A simple way to represent entities and components may resemble this:

using Entity = uint32_t;

struct ComponentA { /* ... */ };
struct ComponentB { /* ... */ };

struct World
{
    lgrn::IdRegistryStl<Entity> m_entities;

    std::vector< std::optional<ComponentA> > m_componentAs;
    std::vector< std::optional<ComponentB> > m_componentBs;
}

Systems are the trickiest part to get, as it requires fully switching to a different mindset that focuses on how a world should behave as a whole instead of individual objects. In short, Don't use a 'per-entity' update function.

Consider some steps needed to update a simple particle system. Note that we don't want to have a particle.update() function:

  1. Apply gravity to all particle velocities
  2. Add all velocities to positions

Systems in ECS are simply just functions and nothing more, and are somewhat analogous to the real world laws of physics: real-life gravity will act on anything with a mass component. Some systems depend on the outputs of other systems; some don't interfere with each other and can be run in parallel.

Users are free to write abstractions to more easily manage systems and components, but please do that LAST and don't shoot your own foot :)

Possible ways to write systems:

// Pass the whole world, not recommended as it depends on World; do only out of laziness.
void system_a( World& rWorld )
{
    for (...)
}

// Pass container(s) by reference
void system_b( Container& rComponentAs, Container& rComponentBs )  
{
    for (...)
}

// Also try spans or iterators

// Main loop
while (running)
{
    system_a(world);
    system_b(world.m_componentAs, world.m_componentBs);
}

Knowing exactly which components a system will modify will make parallelism nearly trivial.

Deleting entities

A common problem in ECS is how entities can be deleted along with all their associated components. Other ECS implementations may turn to some form of polymorphism, but of course we'd want to stay with a pure systems approach.

Entities that are going to be deleted can be added to a container, such as a vector or HierarchicalBitset. Individual systems can then delete their corresponding components.

// Perhaps make these for each thread that deletes entities and pass them into systems all at once?
lgrn::HierarchicalBitset m_toDelete;

while (running)
{
    // Pass m_toDelete into a system that can request to delete entities
    system_something(world.m_dataA, world.m_toDelete);
  
    // Run delete systems, maybe in parallel?
    system_delete_a(world.m_componentAs, world.m_toDelete);
    system_delete_b(world.m_componentBs, world.m_toDelete);
    
    // Delete the IDs
    for (std::size_t entId : world.m_toDelete)
    {
        world.m_entities.remove(Entity(entId));
    }
    
    // clear deleted entities for next frame
    world.m_toDelete.reset();
}

Systems that create entities

Solution: don't. Entity creation should happen in one place. Systems can return a value to request entities.

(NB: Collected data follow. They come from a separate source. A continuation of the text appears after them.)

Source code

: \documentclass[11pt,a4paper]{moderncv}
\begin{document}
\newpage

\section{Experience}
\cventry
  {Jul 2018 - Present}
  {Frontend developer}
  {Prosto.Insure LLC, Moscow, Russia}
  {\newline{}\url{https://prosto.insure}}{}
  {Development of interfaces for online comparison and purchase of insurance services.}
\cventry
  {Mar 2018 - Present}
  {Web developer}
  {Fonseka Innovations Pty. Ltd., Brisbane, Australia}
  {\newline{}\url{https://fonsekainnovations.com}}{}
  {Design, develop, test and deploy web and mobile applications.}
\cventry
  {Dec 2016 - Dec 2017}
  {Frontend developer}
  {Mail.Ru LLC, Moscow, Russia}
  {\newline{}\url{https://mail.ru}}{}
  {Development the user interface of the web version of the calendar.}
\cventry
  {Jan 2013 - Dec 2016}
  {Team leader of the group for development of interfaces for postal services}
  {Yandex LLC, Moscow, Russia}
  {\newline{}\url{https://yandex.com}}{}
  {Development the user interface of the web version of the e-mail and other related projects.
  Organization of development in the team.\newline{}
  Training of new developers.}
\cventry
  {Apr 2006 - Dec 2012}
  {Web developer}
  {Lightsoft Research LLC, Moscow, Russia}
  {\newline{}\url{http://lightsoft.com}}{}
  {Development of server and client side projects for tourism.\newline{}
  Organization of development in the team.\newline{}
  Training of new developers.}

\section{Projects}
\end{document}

std::vector<ThingId> newIds;

while (running)
{
    int entitiesRequired = system_create_calculate_required(world.m_componentAs);
    
    if (entitiesRequired != 0)
    {
        newIds.clear();
        newIds.resize(entitiesRequired);  
          
        // create multiple IDs, store in newIds
        world.m_ids.create(std::begin(newIds), std::end(newIds));
          
        // pass in newly created IDs to the next system
        system_create_resume(world.m_componentAs, newIds);
    }
}

Message passing

Real message passing this time. Dynamic Dispatch is Not Message Passing (DDINMP)

If you think about it very carefully, entities and components are simply persistent messages passed between systems. For example, entities and components that describe a solid cube is a way for a physics system to communicate with a render system.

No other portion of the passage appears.